Literary, Smart, Divinely Executed
Q. JohnFranson | Seattle, WA USA | 12/12/2006
(5 out of 5 stars)
"Ganja and Hess is one of those movies that, if you have heard about, you have heard it discussed in the terms used by all the reviewers thus far. Throw all of that away. What this is... is art. The story is masterful, the acting nuanced and subtle, the over-arching story intriguing and the "twist" unexpected enough to leave your jaw hanging open as you understand what you just watched.
Many people call this film "confusing" -- however, it isn't confusing at all. It demands that the viewer make the same leap of faith we make when we read a text and simply "ingest" the action, the characters, and the narrative which is not immediately transparent. You are gonna have to work for it. Wait for it. Keep your eyes and ears open and really pay attention.
This movie does display some of the motifs of this era so there is full frontal male nudity, there are boobies of all body types, there is some stark reality, but this is one of those movies I would have loved to have watched as a young kid... but it is, perhaps, not for the youngun's.

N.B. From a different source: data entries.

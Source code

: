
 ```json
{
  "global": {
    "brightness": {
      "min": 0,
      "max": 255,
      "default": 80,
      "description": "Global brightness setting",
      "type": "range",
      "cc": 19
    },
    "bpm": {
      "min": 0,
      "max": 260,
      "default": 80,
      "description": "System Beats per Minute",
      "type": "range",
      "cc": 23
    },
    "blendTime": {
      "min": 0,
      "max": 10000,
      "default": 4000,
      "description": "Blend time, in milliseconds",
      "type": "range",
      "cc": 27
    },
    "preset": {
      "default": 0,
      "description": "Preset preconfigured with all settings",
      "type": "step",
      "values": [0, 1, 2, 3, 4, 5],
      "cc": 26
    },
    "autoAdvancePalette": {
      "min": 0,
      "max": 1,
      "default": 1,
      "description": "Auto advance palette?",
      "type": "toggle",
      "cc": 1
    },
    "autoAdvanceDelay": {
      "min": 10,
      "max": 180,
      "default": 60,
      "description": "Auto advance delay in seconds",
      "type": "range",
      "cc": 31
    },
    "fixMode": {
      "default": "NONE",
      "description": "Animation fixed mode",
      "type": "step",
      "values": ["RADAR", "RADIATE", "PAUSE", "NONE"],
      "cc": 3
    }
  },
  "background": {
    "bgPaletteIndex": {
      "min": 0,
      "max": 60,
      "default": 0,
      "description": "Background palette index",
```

James S. Hinton passed not too long ago and so it is really a joy to watch his cinematography... because it is true, this is an ESPECIALLY beautiful movie.

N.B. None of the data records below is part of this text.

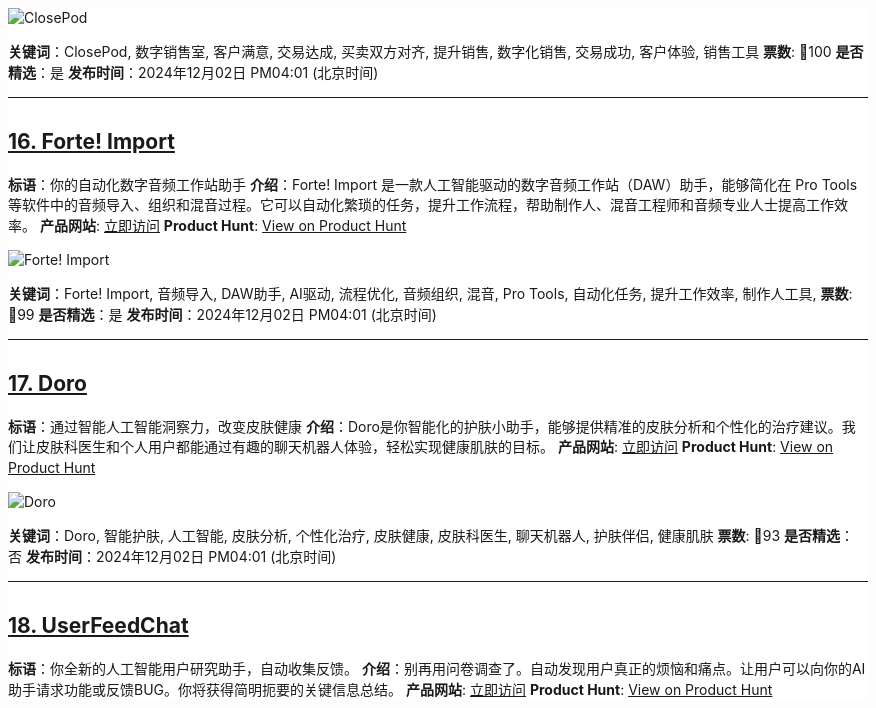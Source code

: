 ![ClosePod](https://ph-files.imgix.net/23225b43-f6b5-4eaf-8de2-a47e73a6a621.png?auto=format&fit=crop&frame=1&h=512&w=1024)

**关键词**：ClosePod, 数字销售室, 客户满意, 交易达成, 买卖双方对齐, 提升销售, 数字化销售, 交易成功, 客户体验, 销售工具
**票数**: 🔺100
**是否精选**：是
**发布时间**：2024年12月02日 PM04:01 (北京时间)

---

## [16. Forte! Import](https://www.producthunt.com/posts/forte-import?utm_campaign=producthunt-api&utm_medium=api-v2&utm_source=Application%3A+decohack+%28ID%3A+131684%29)
**标语**：你的自动化数字音频工作站助手
**介绍**：Forte! Import 是一款人工智能驱动的数字音频工作站（DAW）助手，能够简化在 Pro Tools 等软件中的音频导入、组织和混音过程。它可以自动化繁琐的任务，提升工作流程，帮助制作人、混音工程师和音频专业人士提高工作效率。
**产品网站**: [立即访问](https://www.producthunt.com/r/SGA4UAPHQE5J5V?utm_campaign=producthunt-api&utm_medium=api-v2&utm_source=Application%3A+decohack+%28ID%3A+131684%29)
**Product Hunt**: [View on Product Hunt](https://www.producthunt.com/posts/forte-import?utm_campaign=producthunt-api&utm_medium=api-v2&utm_source=Application%3A+decohack+%28ID%3A+131684%29)

![Forte! Import](https://ph-files.imgix.net/cda57954-8635-4e2e-9b7e-7b197b9c418e.png?auto=format&fit=crop&frame=1&h=512&w=1024)

**关键词**：Forte! Import, 音频导入, DAW助手, AI驱动, 流程优化, 音频组织, 混音, Pro Tools, 自动化任务, 提升工作效率, 制作人工具,
**票数**: 🔺99
**是否精选**：是
**发布时间**：2024年12月02日 PM04:01 (北京时间)

---

## [17. Doro](https://www.producthunt.com/posts/doro-2?utm_campaign=producthunt-api&utm_medium=api-v2&utm_source=Application%3A+decohack+%28ID%3A+131684%29)
**标语**：通过智能人工智能洞察力，改变皮肤健康
**介绍**：Doro是你智能化的护肤小助手，能够提供精准的皮肤分析和个性化的治疗建议。我们让皮肤科医生和个人用户都能通过有趣的聊天机器人体验，轻松实现健康肌肤的目标。
**产品网站**: [立即访问](https://www.producthunt.com/r/47KPKKAQUFQYR4?utm_campaign=producthunt-api&utm_medium=api-v2&utm_source=Application%3A+decohack+%28ID%3A+131684%29)
**Product Hunt**: [View on Product Hunt](https://www.producthunt.com/posts/doro-2?utm_campaign=producthunt-api&utm_medium=api-v2&utm_source=Application%3A+decohack+%28ID%3A+131684%29)

![Doro](https://ph-files.imgix.net/fa80b5e6-8d36-4506-9ea1-0554a2d1c8e1.png?auto=format&fit=crop&frame=1&h=512&w=1024)

**关键词**：Doro, 智能护肤, 人工智能, 皮肤分析, 个性化治疗, 皮肤健康, 皮肤科医生, 聊天机器人, 护肤伴侣, 健康肌肤
**票数**: 🔺93
**是否精选**：否
**发布时间**：2024年12月02日 PM04:01 (北京时间)

---

## [18. UserFeedChat](https://www.producthunt.com/posts/userfeedchat?utm_campaign=producthunt-api&utm_medium=api-v2&utm_source=Application%3A+decohack+%28ID%3A+131684%29)
**标语**：你全新的人工智能用户研究助手，自动收集反馈。
**介绍**：别再用问卷调查了。自动发现用户真正的烦恼和痛点。让用户可以向你的AI助手请求功能或反馈BUG。你将获得简明扼要的关键信息总结。
**产品网站**: [立即访问](https://www.producthunt.com/r/6MKHEK7HDTOTIC?utm_campaign=producthunt-api&utm_medium=api-v2&utm_source=Application%3A+decohack+%28ID%3A+131684%29)
**Product Hunt**: [View on Product Hunt](https://www.producthunt.com/posts/userfeedchat?utm_campaign=producthunt-api&utm_medium=api-v2&utm_source=Application%3A+decohack+%28ID%3A+131684%29)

If you have watched too much Hollywood pap and have lost all sense of imagination, creativity... you should probably pass this one by because it is not giving itself to you the way in which you are used (i.e. it is not spoon-feeding you as much as leading you along a path, beckoning you to enter). However, if you remember and like some story with your entertainment, some meat with your movie, treasure thinking about the ways things happen: Watch this movie. You'll never thank yourself enough.
Interesting "vampire" film.
Troy M. Ros | Northfield, MN | 11/17/2002
(3 out of 5 stars)
"This is an odd movie to say the least. Dr. Hess Green (Duane Jones) acquires the "addiction" from a ceremony while travelling in Africa and becomes, basically, a vampire. Not your standard fictional vampire mind you, but someone who has a hunger for blood and cannot die. After that, all similarities with your standard vampire end. He walks in the daylight, sleeps in a bed, goes to church and does not have fangs. He lives on a large estate and has a butler and chauffeur who take care of him. There is a bit of narration from the butler who knows about the doctor's affliction, but it is mostly to get us up to speed at the beginning of the film. A ways into the film Ganja (Marlene Clark) comes to stay with Dr. Hess. She finds evidence of strange goings on and tells Hess an interesting story from her childhood. Somehow this leads to their getting married and him performing the ceremony on her to give her the same affliction he has.There are parts of the film that have a lot of dialog and then other parts that have very little, if any. There are also some extended scenes from a gospel singing church that look more like a documentary than a fictional vampire movie. Flashback scenes are interspersed with dream sequences and at times it is difficult to tell if it is present reality or a dream. There are a few violent scenes where the doctor feeds including one at a whorehouse where he somewhat violently kills his victim and laps up the blood that has spilled. In another scene he robs a medical clinic, walking away with their supply of blood in his leather satchel.I can't say that this is a great movie, but it is somewhat entertaining, if not a little slow. When the film was first screened the producers were disappointed that it was not a traditional "blaxpoitation" film and cut it down from 110 minutes to 78 minutes. It bombed and was soon forgotten. All Day Entertainment released the fully restored dvd to much fanfare from fans of the movie back in 1998 and it is still in release. There is an essay from Tim Lucas and and a commentary from producer Chiz Schultz, actress Marlene Clark, cinematographer James Hinton and soundtrack composer Sam Waymon. The full retail price is [X] and I am certainly glad I rented it from Netflix instead of buying it, but some collectors might consider it for their collection, mostly those intereseted in really offbeat, independent vampire films, or collectors of interesting black cinema (blaxploitation it is not)."